DDoS Vocabulary and Mathematics

Posted October 25th, 2012 by

Some language and math that come in handy when you talk about or fight Distributed Denial of Service…

Distributed Denial of Service: an attack that uses a number of attacking nodes that overwhelm the target with network, web, or application traffic.  DDoS implies 100 or more nodes attacking the same target, although just about everybody has their own threshold for what consitutes “distributed”.

Command and Control (C2): how the attackers get instructions to the attacking nodes.  This could be automated in the case of a botnet (and probably what defines a botnet if you think about it too hard) or done manually as in the case of some booter scripts, or, as in the case of hacktivists, done with IRC, flyers, manifestos, and forums.  Different C2 has different strengths and weaknesses.

Node: a unique IP address that is participating in a DDoS. Not to be confused with node.js.  =)

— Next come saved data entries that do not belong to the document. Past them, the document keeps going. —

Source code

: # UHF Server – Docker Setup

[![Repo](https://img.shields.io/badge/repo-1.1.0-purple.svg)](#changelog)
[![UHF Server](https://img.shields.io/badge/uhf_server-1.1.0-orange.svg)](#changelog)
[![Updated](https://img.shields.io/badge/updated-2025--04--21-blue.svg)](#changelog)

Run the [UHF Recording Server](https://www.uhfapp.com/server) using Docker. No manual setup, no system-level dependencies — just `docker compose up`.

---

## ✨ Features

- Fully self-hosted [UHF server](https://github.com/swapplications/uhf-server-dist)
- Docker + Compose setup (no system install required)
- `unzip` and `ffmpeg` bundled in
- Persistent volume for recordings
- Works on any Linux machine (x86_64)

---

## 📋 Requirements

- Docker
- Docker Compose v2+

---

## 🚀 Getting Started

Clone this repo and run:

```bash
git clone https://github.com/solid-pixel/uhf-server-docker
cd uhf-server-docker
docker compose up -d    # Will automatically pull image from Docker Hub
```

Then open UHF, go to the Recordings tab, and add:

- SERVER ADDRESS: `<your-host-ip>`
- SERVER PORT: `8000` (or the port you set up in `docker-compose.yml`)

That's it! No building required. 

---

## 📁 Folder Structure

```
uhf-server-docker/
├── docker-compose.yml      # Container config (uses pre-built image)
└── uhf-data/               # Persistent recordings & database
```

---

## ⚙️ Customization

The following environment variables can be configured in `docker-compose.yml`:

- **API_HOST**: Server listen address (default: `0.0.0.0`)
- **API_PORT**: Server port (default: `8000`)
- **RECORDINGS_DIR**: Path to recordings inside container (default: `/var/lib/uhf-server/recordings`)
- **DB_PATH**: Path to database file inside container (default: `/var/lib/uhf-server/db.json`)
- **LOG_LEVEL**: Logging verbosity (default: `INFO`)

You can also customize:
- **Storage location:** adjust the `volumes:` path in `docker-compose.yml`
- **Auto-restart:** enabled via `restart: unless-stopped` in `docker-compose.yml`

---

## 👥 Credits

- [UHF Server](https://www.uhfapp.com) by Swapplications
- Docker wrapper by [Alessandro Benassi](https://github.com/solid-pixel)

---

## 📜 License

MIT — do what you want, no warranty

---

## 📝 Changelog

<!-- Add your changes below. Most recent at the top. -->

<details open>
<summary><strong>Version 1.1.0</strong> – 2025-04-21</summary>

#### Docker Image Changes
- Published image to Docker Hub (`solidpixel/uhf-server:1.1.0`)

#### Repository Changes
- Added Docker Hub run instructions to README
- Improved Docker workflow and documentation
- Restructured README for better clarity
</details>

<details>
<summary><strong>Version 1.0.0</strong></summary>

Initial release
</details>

Lethality: The lethality of a DDoS is a function of the number of attacking nodes times the average bandwidth per node with efficiency multipliers for how high in the technology stack that the attack goes (layer 3/4 versus 5-7) and if the nodes all attack at the same time (determined by the quality of the attacker’s command and control (C2) ).  It really is a brute force numbers game for the most part.

Average Bandwidth:

  • Home users in US: 1-2 Mbps
  • Home users in South America, Africa, South Asia: .5 Mbps
  • Home users in South Korea, Japan: 5Mbps
  • Virtual Private Server: 100Mbps
  • Core Routers: 1000Mbps and up

Number of Nodes: divide the total bandwidth of attack traffic received by the average node bandwidth to determine how many attacking nodes there are.  So, for example, a hacktivist army attacking a site and bringing 2Gbps of attack traffic has around 2,000-4,000 participants.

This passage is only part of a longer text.